──────── EXERCISE MATERIALS

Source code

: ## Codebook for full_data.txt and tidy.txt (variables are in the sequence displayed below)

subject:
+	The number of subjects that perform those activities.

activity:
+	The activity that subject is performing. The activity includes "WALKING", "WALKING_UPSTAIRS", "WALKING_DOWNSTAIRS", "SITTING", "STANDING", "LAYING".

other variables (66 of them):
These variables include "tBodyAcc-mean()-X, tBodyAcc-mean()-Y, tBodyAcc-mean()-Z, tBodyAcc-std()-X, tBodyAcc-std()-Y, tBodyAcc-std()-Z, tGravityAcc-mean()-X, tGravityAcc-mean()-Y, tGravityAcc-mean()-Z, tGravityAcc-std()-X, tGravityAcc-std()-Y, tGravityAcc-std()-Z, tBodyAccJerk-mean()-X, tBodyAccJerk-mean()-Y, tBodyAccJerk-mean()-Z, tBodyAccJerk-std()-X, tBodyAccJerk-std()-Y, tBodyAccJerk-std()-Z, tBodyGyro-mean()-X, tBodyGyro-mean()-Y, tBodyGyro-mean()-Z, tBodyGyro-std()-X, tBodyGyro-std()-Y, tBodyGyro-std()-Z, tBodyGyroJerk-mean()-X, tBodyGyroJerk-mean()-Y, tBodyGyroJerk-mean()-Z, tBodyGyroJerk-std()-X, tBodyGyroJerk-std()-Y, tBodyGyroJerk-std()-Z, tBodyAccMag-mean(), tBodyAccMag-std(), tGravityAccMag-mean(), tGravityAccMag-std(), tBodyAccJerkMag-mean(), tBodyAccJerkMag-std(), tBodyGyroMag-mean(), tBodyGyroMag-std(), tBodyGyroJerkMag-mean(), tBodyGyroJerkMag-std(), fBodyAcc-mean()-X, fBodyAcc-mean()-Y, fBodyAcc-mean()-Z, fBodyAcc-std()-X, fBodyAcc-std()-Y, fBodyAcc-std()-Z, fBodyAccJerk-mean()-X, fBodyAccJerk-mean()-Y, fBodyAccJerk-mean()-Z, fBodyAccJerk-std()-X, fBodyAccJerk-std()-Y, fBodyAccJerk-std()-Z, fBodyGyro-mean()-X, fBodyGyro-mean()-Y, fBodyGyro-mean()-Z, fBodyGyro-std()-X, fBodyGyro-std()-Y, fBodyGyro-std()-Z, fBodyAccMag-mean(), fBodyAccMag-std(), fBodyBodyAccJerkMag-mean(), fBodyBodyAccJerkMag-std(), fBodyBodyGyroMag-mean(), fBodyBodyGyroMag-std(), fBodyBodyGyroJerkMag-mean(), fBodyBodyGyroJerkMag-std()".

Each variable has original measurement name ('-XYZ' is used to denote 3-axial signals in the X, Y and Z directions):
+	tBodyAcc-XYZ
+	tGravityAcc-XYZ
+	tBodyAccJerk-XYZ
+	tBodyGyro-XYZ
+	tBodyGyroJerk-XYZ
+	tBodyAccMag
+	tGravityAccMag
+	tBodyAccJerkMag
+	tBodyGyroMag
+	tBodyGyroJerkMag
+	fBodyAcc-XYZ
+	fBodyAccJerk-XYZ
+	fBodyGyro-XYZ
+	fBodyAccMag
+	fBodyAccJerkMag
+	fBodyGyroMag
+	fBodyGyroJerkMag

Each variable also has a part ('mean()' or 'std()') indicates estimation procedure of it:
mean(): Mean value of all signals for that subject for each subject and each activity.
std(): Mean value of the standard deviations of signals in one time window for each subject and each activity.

────────────────
──────── EXERCISE MATERIALS

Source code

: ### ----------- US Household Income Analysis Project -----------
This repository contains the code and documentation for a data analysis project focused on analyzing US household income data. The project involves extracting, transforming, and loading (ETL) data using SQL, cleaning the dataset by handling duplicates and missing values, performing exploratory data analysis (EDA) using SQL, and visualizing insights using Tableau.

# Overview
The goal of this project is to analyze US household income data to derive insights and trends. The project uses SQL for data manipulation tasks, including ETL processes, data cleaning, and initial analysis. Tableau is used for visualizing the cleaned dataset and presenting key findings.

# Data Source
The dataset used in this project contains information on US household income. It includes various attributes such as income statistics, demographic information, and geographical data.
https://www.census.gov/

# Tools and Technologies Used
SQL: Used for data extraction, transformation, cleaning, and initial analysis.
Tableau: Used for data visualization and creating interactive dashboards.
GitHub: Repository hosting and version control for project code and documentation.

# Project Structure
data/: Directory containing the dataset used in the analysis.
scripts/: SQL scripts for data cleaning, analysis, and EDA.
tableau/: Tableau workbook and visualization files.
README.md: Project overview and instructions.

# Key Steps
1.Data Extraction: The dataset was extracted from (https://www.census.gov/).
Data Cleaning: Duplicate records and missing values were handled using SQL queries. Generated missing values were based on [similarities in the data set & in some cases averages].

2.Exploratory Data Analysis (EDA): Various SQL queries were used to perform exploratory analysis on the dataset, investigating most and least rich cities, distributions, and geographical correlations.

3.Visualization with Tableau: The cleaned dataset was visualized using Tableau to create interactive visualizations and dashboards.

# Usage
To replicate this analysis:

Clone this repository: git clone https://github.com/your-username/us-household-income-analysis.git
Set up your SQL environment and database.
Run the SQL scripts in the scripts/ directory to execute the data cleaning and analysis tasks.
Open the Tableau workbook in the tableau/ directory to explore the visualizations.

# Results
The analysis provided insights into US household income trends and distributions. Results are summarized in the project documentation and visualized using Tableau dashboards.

────────────────

▶ EXERCISE DETAILS
Take the stretch of lines above from the one containing "Open the Tableau" through the one containing "The analysis provided" and repeat it exactly, adding no other line.

▶ EXERCISE SOLUTION
Open the Tableau workbook in the tableau/ directory to explore the visualizations.

# Results
The analysis provided insights into US household income trends and distributions. Results are summarized in the project documentation and visualized using Tableau dashboards.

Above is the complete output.